▶ _Saved entries_:
- - - - - - -

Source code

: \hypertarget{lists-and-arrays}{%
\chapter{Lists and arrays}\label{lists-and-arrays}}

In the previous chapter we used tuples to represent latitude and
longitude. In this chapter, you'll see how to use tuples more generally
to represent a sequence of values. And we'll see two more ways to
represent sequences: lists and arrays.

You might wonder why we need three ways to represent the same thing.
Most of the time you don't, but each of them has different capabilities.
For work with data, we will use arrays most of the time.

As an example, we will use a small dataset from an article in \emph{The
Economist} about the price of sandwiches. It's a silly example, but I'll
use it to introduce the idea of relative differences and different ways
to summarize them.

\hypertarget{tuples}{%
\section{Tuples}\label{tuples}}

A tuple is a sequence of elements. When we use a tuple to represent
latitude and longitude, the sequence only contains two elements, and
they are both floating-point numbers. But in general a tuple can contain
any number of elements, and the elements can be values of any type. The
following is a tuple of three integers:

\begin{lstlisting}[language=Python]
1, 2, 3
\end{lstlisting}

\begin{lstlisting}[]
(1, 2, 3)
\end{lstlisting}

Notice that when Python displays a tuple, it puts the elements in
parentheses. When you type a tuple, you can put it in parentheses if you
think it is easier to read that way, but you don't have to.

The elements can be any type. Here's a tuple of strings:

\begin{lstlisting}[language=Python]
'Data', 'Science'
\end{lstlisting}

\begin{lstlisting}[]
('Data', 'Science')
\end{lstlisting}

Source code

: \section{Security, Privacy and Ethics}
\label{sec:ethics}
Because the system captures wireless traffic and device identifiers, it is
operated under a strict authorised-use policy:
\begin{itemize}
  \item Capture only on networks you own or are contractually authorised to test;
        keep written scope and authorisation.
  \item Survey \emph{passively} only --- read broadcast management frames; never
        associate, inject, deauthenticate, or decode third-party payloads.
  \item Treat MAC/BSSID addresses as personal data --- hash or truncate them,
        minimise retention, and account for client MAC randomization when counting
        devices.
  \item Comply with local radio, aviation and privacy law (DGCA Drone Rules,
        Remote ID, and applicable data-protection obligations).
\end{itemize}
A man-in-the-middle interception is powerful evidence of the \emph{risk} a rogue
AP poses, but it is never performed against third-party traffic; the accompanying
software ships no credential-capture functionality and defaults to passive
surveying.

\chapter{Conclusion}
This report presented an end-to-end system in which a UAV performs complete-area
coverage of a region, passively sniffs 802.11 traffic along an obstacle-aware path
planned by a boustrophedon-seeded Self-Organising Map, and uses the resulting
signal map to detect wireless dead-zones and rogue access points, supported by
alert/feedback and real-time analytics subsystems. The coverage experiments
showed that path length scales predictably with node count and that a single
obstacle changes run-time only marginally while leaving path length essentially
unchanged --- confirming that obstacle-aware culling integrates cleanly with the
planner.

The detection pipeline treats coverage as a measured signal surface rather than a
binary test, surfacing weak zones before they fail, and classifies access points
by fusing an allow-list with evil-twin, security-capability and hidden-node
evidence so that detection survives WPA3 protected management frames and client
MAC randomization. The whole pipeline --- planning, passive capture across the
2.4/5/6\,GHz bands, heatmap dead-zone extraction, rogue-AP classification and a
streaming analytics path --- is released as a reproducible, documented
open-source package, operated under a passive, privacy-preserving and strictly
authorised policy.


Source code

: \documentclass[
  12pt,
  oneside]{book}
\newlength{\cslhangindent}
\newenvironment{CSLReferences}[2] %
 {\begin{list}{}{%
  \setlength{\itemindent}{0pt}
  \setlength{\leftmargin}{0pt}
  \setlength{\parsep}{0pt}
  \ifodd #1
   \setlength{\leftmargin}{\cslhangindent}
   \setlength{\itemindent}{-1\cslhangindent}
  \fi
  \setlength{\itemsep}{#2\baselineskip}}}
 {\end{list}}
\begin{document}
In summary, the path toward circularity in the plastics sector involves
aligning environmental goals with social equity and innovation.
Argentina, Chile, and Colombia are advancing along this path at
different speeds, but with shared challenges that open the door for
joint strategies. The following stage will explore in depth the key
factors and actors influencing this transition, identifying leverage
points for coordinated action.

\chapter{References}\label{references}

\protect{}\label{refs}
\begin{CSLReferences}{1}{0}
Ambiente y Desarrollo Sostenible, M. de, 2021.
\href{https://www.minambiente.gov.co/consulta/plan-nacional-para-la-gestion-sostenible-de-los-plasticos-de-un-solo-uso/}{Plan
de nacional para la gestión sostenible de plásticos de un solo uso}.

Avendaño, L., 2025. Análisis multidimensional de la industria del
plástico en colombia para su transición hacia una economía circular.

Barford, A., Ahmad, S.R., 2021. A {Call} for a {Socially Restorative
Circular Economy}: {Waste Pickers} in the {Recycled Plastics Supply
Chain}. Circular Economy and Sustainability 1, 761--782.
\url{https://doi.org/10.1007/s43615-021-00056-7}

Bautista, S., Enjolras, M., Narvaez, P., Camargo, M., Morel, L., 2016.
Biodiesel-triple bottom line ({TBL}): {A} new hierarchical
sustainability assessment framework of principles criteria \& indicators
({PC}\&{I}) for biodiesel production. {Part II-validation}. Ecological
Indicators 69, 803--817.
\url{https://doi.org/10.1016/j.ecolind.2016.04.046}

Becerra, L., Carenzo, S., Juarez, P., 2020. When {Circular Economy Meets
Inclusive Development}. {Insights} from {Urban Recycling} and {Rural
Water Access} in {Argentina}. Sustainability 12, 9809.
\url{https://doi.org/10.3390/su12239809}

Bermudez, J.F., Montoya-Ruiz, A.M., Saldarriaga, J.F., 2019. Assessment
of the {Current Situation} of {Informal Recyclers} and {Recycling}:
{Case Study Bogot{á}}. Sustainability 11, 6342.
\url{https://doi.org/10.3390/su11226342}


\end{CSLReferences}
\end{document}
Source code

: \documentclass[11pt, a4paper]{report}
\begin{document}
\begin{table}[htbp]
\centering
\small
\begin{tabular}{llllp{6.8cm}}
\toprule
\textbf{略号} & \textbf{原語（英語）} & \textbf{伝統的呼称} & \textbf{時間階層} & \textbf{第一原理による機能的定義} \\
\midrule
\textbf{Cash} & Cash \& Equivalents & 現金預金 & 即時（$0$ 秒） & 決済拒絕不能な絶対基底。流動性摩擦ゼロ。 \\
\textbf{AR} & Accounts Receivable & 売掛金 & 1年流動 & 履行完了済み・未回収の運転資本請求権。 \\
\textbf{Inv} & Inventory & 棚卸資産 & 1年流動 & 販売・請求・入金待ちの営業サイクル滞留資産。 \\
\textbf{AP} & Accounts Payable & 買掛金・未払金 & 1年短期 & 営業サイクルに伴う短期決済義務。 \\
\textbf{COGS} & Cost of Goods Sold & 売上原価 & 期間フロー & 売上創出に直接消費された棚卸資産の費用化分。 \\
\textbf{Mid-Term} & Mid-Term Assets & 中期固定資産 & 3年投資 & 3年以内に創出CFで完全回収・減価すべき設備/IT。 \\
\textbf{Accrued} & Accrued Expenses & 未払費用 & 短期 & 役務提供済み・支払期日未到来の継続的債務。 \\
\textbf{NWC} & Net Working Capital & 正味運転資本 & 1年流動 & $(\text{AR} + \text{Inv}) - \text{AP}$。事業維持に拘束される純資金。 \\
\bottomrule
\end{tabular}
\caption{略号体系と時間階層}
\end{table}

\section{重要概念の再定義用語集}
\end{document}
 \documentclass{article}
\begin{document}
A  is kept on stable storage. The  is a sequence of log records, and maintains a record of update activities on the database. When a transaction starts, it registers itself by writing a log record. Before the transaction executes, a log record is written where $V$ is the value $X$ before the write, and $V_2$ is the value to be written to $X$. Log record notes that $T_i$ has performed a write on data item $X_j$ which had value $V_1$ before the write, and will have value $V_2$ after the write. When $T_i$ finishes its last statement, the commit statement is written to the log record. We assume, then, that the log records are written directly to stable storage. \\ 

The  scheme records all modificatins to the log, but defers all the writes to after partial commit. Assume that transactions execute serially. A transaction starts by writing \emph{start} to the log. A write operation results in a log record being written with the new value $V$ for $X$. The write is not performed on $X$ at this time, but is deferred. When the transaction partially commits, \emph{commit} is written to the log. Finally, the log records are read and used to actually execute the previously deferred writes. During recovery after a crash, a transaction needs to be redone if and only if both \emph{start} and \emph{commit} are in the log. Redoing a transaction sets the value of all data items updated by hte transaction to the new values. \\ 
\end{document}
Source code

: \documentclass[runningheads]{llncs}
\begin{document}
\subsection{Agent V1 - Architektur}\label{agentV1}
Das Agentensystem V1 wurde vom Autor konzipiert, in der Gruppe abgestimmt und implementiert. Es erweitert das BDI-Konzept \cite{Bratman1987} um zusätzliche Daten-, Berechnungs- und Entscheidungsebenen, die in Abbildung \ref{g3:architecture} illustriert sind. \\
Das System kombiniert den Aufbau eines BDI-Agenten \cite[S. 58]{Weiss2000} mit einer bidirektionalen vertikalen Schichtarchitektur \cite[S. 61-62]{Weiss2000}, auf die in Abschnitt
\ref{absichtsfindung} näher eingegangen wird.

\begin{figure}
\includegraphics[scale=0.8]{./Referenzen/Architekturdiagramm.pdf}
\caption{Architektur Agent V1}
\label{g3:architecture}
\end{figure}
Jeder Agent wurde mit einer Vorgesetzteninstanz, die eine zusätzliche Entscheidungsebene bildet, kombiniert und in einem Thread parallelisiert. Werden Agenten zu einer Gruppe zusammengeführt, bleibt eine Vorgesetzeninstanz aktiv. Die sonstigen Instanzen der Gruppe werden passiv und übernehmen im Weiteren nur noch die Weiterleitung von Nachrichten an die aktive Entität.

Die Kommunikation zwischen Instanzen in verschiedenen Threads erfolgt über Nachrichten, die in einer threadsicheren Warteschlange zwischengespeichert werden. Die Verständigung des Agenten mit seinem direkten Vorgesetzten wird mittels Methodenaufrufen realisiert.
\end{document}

- - - - - - -

▶ _The problem_:
Find every line in the records that contains the word "chapter"; copy those lines.

▶ _Finished exercise_:
\chapter{Lists and arrays}\label{lists-and-arrays}}
In the previous chapter we used tuples to represent latitude and
longitude. In this chapter, you'll see how to use tuples more generally
\chapter{Conclusion}
\chapter{References}\label{references}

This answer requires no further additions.